Everyone remembers the way Charley Hull’s Solheim Cup ended in 2013. After beating Paula Creamer 5&4 in singles play on Sunday, she asked Creamer to autograph her golf ball for a friend. It was likely the first and last time anyone in the golfing world had ever seen something similar on a stage as big as the Solheim Cup.
However, from Hull’s vantage point, the more vivid memory from that day is the one that came before the match. Hull, the youngest competitor in Solheim Cup history, can only laugh now but she remembers not being quite as amused early that Sunday morning when her sister came back into her room and woke her up after a night out on the town in Colorado. She tried to explain to her sister that she had a huge match against Paula Creamer that morning and needed sleep, but her sister, Nicole, didn’t know who Creamer was and, budding golf star or not, wasn’t having any perceived annoyance from the sister 10 years her junior.
“At like 4:00 in the morning she woke me up because she was like drinking. She’s 10 years older. I was like, ‘What are you doing?’” Charley says now with a laugh. “She was like, ‘I’m just coming in from my party.’ I’m like, ‘Okay, you do know I’ve got a big game tomorrow.’ She’s just like, ‘Oh, you’ll be fine!’”
Hull didn’t make the same mistake in her second go around of the Solheim Cup, forcing her sister into a subsequent room and deciding to stay alone this year. However, she’s thrilled to have her sister with her this week because she can always count on her to provide perspective in what’s always a tense week.

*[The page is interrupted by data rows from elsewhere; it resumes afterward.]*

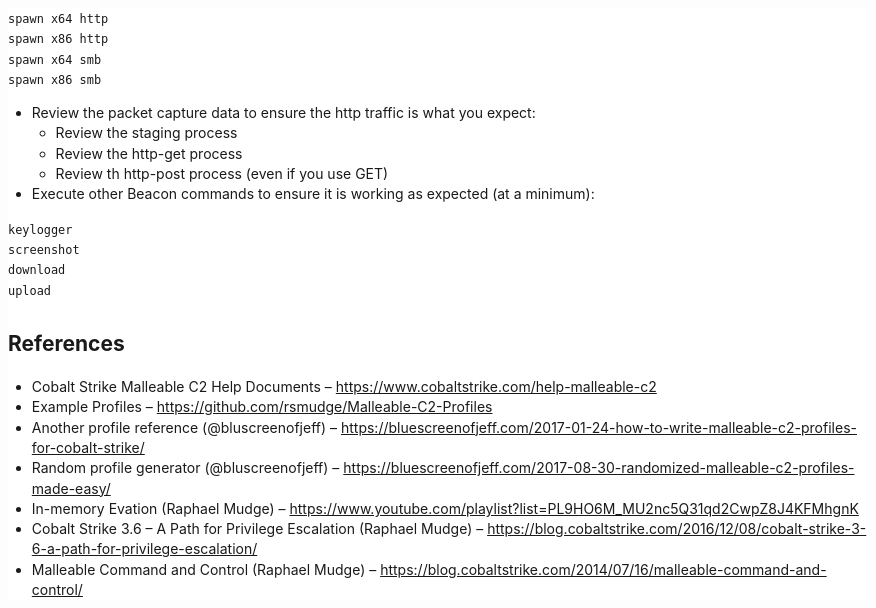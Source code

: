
 ```
spawn x64 http
spawn x86 http
spawn x64 smb
spawn x86 smb
```

- Review the packet capture data to ensure the http traffic is what you expect:
  - Review the staging process
  - Review the http-get process
  - Review th http-post process (even if you use GET)
- Execute other Beacon commands to ensure it is working as expected (at a minimum):

```
keylogger
screenshot
download
upload
```

## References

- Cobalt Strike Malleable C2 Help Documents – https://www.cobaltstrike.com/help-malleable-c2
- Example Profiles – https://github.com/rsmudge/Malleable-C2-Profiles
- Another profile reference (@bluscreenofjeff) – https://bluescreenofjeff.com/2017-01-24-how-to-write-malleable-c2-profiles-for-cobalt-strike/
- Random profile generator (@bluscreenofjeff) – https://bluescreenofjeff.com/2017-08-30-randomized-malleable-c2-profiles-made-easy/
- In-memory Evation (Raphael Mudge) – https://www.youtube.com/playlist?list=PL9HO6M_MU2nc5Q31qd2CwpZ8J4KFMhgnK
- Cobalt Strike 3.6 – A Path for Privilege Escalation (Raphael Mudge) – https://blog.cobaltstrike.com/2016/12/08/cobalt-strike-3-6-a-path-for-privilege-escalation/
- Malleable Command and Control (Raphael Mudge) – https://blog.cobaltstrike.com/2014/07/16/malleable-command-and-control/

[1]: /img/deep_dive_malleable_c2.png
[2]: https://twitter.com/AndrewChiles
[3]: https://twitter.com/001SPARTaN
[5]: /img/sleep.png
[6]: /img/useragent.png
[7]: /img/ssl.png
[8]: http://twitter.com/bluscreenofjeff
[9]: /img/spawnto.png
[10]: /img/smb.png
[11]: /img/dns.png
[12]: /img/staging.png
[13]: /img/staging2.png
[14]: /img/memory.png
[15]: /img/httpget.png
[16]: /img/httppost.png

“She cracks me up when she comes to golf tournaments,” Hull said. “Like, for instance, last year I missed a three-foot putt on the last hole, and put me one behind the lead. She was like, ‘that was rubbish, wasn’t it? I’m wearing flip flops, and I could have holed that. Go and do some putting.’ So I went on the putting green, hit two putts, and she was like, ‘that was great, let’s go.’ She hasn’t got much clue about golf, but it’s quite funny when she watches. She’s actually like an older version of me.”
Hull’s other sister and her mom will also be here this week, but a staple on her road trips won’t be. Her dad, Dave, is at nearly every tournament with Hull, but right before her first round in Alabama she found out that her dad had headed to the hospital after seeing flashing lights. She finished her round but immediately withdrew and they headed back to England to have surgery on a detached retina that they said was four days away from causing him to lose his eyesight.
“It was only a 50/50 percent chance it would work,” Hull said of the surgery. “And he went back to the hospital a couple days ago, a week after the operation, and they said it was looking pretty good. But he can’t travel for eight weeks, so he’ll be staying home.”
While her dad won’t be at this Solheim Cup, she also won’t be asking for any autographs from fellow competitors this trip. She said her friend, James, who she got Creamer to sign the ball for actually does still have the ball from 2013 in his possession despite a recent scare.
“He thought his mum lost it, but she just moved it while she was cleaning,” Hull said with a laugh.
It’s no surprise that Hull is a part of one of the funniest moments in Solheim Cup history. Suzann Pettersen’s come to expect exactly that over the two years that she’s gotten to know her since. If there’s a class clown in the European locker room, it’s surely Hull.
“You have no idea what world Charley lives in from day to day,” Pettersen joked. “It changes so much and it’s totally a different planet than the rest of us. It gives us all a very good laugh.”
It’s not phony or forced. She’s really not even trying to be funny, but her fellow teammates haven’t been able to stop laughing so far.
“I think she’s just trying to be herself. But for the rest of us, it’s so unreal that it cracks us up every time something comes out of her mouth pretty much.”
Hull proved though in 2013 that she’s there for more than just humor, posting a 2-1-0 record as a 17-year-old, and she’s only gotten better since after finishing first on the Ladies European Tour’s Order of Merit in 2014. She also has an advantage on the rest of the field this week in that she has some course familiarity in her background after playing in an under-16s event for England here three years ago, and Pettersen’s not shy in believing that Hull could have an even bigger week this week for the Europeans.
“She’s got a great game, fantastic game,” Pettersen said. “She hits it far. She’s a good ball striker, she’s got a great touch, great short game.”
Those tools have always been in her arsenal, Hull says, but the Solheim Cup in 2013 only served to help her enhance them. She knew she belonged on the world stage all along, but her arrival in 2013 was her time to show it.
“I’m quite grateful because it really set the standards for me, I felt,” Hull said. “And I felt more comfortable knowing that I can beat some of the best players in the world at the time. It gave me a lot of confidence. So obviously it’s helped me. And, yeah, definitely everyone like figured out that I was pretty good after that instead of people doubting me, if you know what I’m saying.”